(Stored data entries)
========================

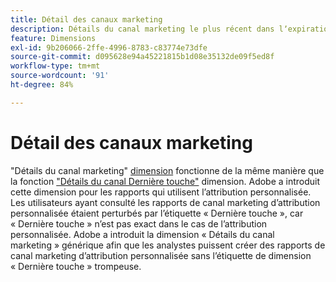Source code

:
 ```yaml
---
title: Détail des canaux marketing
description: Détails du canal marketing le plus récent dans lʼexpiration de lʼengagement du visiteur.
feature: Dimensions
exl-id: 9b206066-2ffe-4996-8783-c83774e73dfe
source-git-commit: d095628e94a45221815b1d08e35132de09f5ed8f
workflow-type: tm+mt
source-wordcount: '91'
ht-degree: 84%

---
```


# Détail des canaux marketing

&quot;Détails du canal marketing&quot; [dimension](overview.md) fonctionne de la même manière que la fonction [&quot;Détails du canal Dernière touche&quot;](last-touch-detail.md) dimension. Adobe a introduit cette dimension pour les rapports qui utilisent l’attribution personnalisée. Les utilisateurs ayant consulté les rapports de canal marketing d’attribution personnalisée étaient perturbés par l’étiquette « Dernière touche », car « Dernière touche » n’est pas exact dans le cas de l’attribution personnalisée. Adobe a introduit la dimension « Détails du canal marketing » générique afin que les analystes puissent créer des rapports de canal marketing dʼattribution personnalisée sans lʼétiquette de dimension « Dernière touche » trompeuse.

========================

Print every record above exactly, with no pictures.

Source code

:
 ```yaml
---
title: Détail des canaux marketing
description: Détails du canal marketing le plus récent dans lʼexpiration de lʼengagement du visiteur.
feature: Dimensions
exl-id: 9b206066-2ffe-4996-8783-c83774e73dfe
source-git-commit: d095628e94a45221815b1d08e35132de09f5ed8f
workflow-type: tm+mt
source-wordcount: '91'
ht-degree: 84%

---
```


# Détail des canaux marketing

&quot;Détails du canal marketing&quot; [dimension](overview.md) fonctionne de la même manière que la fonction [&quot;Détails du canal Dernière touche&quot;](last-touch-detail.md) dimension. Adobe a introduit cette dimension pour les rapports qui utilisent l’attribution personnalisée. Les utilisateurs ayant consulté les rapports de canal marketing d’attribution personnalisée étaient perturbés par l’étiquette « Dernière touche », car « Dernière touche » n’est pas exact dans le cas de l’attribution personnalisée. Adobe a introduit la dimension « Détails du canal marketing » générique afin que les analystes puissent créer des rapports de canal marketing dʼattribution personnalisée sans lʼétiquette de dimension « Dernière touche » trompeuse.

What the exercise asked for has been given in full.